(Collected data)
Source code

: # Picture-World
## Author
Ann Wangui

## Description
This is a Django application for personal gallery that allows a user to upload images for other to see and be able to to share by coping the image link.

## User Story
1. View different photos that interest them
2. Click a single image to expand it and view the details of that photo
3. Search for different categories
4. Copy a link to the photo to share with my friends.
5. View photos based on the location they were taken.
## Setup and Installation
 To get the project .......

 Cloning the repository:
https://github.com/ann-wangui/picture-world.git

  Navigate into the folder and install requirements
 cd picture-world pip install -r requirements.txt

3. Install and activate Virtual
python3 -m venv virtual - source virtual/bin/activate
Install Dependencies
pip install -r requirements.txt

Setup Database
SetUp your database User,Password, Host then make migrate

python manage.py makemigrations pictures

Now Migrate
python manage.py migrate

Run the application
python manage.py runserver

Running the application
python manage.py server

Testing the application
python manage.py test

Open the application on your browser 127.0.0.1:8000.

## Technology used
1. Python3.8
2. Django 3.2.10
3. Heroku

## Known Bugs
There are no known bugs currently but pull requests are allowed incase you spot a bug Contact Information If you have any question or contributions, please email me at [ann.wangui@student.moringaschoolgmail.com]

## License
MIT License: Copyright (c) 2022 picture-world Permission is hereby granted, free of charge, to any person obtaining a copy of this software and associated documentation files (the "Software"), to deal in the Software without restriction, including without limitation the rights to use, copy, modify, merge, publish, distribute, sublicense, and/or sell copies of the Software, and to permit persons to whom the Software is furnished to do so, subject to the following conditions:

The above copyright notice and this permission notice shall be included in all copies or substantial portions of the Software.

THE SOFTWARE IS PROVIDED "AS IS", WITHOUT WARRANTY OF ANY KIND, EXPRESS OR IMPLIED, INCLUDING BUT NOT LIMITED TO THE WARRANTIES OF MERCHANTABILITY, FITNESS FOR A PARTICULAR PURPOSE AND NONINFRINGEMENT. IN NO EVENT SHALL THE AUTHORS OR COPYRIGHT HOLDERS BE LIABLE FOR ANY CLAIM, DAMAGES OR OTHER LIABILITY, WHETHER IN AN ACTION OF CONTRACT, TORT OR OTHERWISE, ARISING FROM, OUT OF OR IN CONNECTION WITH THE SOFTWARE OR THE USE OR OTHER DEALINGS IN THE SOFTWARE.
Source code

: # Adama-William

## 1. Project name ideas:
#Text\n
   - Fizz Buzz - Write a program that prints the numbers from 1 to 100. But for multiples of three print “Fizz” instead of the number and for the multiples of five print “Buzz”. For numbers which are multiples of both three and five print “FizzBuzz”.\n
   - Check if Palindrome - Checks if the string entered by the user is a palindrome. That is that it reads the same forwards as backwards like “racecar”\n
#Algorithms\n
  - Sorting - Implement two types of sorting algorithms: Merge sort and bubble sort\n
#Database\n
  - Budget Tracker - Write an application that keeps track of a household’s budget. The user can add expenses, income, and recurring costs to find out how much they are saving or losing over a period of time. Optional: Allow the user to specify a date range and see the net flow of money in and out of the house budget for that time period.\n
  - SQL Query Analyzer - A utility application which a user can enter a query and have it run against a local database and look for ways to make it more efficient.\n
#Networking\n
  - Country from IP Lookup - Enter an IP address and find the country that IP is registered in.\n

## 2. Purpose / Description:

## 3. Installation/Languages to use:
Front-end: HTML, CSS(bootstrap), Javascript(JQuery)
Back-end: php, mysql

» PROBLEM
Among the records above, repeat exactly the line with "- Check if Palindrome", the line with "- Budget Tracker", and every line in between, and only those.

» RESPONSE AREA
   - Check if Palindrome - Checks if the string entered by the user is a palindrome. That is that it reads the same forwards as backwards like “racecar”\n
#Algorithms\n
  - Sorting - Implement two types of sorting algorithms: Merge sort and bubble sort\n
#Database\n
  - Budget Tracker - Write an application that keeps track of a household’s budget. The user can add expenses, income, and recurring costs to find out how much they are saving or losing over a period of time. Optional: Allow the user to specify a date range and see the net flow of money in and out of the house budget for that time period.\n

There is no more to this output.